The Institute for Supply Management’s non-factory index, which covers about 90 percent of the economy, rose to 57.1. A report yesterday from ADP Employer Services showed companies boosted payrolls in December by the most since records began in 2001. Employment jumped by 297,000, almost three times the 100,000 median estimate of economists surveyed.
U.S. Stockpiles
An Energy Department report yesterday showed crude inventories declined 4.16 million barrels to 335.3 million last week, falling more than double what analysts forecast in a Bloomberg News survey.

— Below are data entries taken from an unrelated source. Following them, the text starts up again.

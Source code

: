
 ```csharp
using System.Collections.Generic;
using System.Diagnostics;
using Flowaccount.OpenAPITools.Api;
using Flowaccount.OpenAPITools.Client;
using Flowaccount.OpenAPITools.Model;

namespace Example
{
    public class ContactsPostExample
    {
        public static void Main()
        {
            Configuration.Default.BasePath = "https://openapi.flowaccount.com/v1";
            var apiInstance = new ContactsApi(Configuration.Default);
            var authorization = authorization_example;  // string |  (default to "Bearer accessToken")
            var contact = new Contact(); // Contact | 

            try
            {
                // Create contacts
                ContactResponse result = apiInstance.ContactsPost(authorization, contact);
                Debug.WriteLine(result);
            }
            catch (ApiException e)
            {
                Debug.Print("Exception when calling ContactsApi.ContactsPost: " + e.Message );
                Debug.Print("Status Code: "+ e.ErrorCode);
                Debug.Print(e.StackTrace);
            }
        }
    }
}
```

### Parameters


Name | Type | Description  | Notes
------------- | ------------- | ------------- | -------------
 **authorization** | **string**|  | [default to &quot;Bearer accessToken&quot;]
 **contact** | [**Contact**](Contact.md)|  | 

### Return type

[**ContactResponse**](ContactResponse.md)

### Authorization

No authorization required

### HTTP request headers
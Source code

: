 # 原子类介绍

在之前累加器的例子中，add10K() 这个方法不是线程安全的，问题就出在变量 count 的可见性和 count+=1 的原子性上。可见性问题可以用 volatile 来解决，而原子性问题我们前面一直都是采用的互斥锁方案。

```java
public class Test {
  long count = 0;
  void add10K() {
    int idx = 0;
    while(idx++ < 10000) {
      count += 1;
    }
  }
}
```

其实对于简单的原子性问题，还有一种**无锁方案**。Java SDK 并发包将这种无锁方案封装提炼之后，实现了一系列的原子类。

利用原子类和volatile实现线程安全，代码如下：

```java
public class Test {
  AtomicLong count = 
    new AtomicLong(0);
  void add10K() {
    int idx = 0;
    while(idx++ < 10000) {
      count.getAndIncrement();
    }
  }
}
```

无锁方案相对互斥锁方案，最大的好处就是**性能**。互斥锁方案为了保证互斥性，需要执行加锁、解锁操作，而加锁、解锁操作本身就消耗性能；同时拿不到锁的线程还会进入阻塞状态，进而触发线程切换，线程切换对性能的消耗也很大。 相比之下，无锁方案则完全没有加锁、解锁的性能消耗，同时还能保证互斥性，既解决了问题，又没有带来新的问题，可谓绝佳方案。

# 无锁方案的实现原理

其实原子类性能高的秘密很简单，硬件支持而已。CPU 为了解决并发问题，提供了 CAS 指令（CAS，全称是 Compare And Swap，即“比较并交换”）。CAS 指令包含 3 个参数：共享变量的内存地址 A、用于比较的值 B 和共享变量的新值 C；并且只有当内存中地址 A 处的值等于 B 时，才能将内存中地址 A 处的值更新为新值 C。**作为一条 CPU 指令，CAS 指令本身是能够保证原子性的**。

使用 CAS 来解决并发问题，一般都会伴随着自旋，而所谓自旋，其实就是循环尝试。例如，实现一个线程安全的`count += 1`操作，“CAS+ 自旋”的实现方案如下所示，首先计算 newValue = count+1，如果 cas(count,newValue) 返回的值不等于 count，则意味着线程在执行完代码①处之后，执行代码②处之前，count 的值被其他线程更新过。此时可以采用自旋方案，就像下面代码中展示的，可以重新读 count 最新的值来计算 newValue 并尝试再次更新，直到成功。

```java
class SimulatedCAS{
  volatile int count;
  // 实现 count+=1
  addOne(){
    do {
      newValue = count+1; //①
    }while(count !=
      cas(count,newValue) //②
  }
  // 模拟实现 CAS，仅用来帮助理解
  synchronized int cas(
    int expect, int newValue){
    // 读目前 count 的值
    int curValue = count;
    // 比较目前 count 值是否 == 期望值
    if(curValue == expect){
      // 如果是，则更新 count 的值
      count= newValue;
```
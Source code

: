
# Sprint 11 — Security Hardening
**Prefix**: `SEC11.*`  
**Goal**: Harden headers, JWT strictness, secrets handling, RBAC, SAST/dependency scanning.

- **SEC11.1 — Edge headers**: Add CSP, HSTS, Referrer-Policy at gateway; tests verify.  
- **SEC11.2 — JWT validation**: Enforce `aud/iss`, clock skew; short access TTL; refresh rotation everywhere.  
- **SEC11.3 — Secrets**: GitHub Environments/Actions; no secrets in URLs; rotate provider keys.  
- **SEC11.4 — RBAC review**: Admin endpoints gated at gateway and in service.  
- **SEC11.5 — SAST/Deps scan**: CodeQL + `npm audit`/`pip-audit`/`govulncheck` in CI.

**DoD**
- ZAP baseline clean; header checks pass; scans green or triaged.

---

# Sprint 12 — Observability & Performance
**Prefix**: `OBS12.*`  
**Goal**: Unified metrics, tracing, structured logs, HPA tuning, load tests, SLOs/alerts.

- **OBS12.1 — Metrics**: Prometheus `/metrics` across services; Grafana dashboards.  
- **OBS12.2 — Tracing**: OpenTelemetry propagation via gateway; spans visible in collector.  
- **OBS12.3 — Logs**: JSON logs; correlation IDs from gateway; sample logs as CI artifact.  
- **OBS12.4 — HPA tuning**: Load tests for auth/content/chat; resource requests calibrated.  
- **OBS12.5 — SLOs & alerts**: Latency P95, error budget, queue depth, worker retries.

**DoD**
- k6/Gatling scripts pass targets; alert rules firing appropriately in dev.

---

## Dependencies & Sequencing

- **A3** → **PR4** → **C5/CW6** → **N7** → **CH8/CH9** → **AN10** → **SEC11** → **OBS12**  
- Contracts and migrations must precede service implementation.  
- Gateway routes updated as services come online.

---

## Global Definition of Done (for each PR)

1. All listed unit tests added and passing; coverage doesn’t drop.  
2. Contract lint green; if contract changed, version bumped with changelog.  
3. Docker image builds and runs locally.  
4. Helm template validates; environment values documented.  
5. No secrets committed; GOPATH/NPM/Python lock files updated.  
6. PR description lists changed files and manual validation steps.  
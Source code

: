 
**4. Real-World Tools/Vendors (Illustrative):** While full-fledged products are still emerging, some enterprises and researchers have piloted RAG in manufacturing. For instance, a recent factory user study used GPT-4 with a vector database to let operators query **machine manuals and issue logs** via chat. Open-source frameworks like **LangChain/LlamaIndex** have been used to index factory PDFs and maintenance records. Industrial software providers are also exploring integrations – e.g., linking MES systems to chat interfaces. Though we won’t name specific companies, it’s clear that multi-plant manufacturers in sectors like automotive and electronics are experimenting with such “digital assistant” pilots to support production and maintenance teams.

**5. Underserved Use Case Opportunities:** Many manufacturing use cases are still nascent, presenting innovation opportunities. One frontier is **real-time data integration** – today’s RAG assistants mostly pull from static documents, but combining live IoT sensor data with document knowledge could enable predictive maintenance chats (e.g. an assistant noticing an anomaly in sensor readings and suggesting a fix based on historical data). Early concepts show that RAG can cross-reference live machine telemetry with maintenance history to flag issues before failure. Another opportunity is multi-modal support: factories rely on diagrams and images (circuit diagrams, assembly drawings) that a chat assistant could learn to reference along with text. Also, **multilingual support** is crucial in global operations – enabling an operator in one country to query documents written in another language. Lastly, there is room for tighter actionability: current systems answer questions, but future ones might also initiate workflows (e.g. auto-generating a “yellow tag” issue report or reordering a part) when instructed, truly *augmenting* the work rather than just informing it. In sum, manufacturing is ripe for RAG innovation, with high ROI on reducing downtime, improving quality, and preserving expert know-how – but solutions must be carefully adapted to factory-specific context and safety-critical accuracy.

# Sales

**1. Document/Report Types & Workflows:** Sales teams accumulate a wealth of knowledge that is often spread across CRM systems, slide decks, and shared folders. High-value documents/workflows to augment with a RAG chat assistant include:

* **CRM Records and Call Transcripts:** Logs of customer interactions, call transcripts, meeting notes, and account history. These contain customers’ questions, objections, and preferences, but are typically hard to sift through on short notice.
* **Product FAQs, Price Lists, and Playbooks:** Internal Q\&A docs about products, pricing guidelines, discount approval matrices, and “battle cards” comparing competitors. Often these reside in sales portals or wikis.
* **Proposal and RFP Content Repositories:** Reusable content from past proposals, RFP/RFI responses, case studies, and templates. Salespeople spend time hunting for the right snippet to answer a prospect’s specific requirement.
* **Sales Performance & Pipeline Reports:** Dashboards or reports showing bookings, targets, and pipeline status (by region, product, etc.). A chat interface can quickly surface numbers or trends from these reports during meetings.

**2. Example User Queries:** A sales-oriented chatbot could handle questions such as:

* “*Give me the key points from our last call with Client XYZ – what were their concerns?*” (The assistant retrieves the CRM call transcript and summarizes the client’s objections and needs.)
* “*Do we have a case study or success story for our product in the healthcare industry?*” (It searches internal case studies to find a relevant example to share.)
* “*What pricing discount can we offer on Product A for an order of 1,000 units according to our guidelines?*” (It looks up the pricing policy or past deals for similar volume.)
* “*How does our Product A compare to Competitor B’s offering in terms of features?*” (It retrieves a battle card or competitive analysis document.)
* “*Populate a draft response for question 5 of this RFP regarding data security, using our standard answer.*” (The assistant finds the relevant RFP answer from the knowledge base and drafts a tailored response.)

“The market is still see-sawing,” said Victor Shum, a senior principal at consultants Purvin & Gertz Inc. in Singapore. “Overnight, the jobs data and service sector data was all very positive. If the dollar strengthens we could see some liquidation of positions.”
U.S. stockpiles of crude have contracted 24.4 million barrels in five weeks. Stockpiles last week were forecast to decrease by 2 million barrels, according to the median of 17 analyst responses in a Bloomberg News survey. Refiners along the Gulf of Mexico Coast reduce stockpiles in December to lower year-end tax liabilities.
Gasoline supplies climbed 3.29 million barrels to 218.1 million, the Energy Department said. They were forecast to gain 500,000 barrels, according to the survey.
Inventories of distillate fuel, a category that includes heating oil and diesel, rose 1.15 million barrels to 162.1 million. A 750,000-barrel increase was projected.
U.S. Payrolls
West Texas Intermediate oil, the grade deliverable against the New York futures, is trading at a discount of $5.04 a barrel to Brent. The difference was $5.20 yesterday, the most since May 14. The spread widened after the Energy Department said that supplies at Cushing, Oklahoma, the delivery point for the contract, rose 858,000 barrels to 37.5 million, the highest level since Aug. 6.
An expanding global economy is likely to push oil prices above $100 this year, according to BlackRock’s Rice, whose fund returned 18 percent annually in the past 10 years.
“I will be bullish on the stocks for part of the next surge, but I won’t be if oil gets to $120,” the manager of the $1.5 billion BlackRock Energy & Resources Fund said.
Crude prices may rise following tomorrow’s report on U.S. non-farm payrolls, Purvin & Gertz’s Shum said. The country may have added 150,000 jobs in December, according to a Bloomberg News survey of economists, up from a gain of 39,000 in November.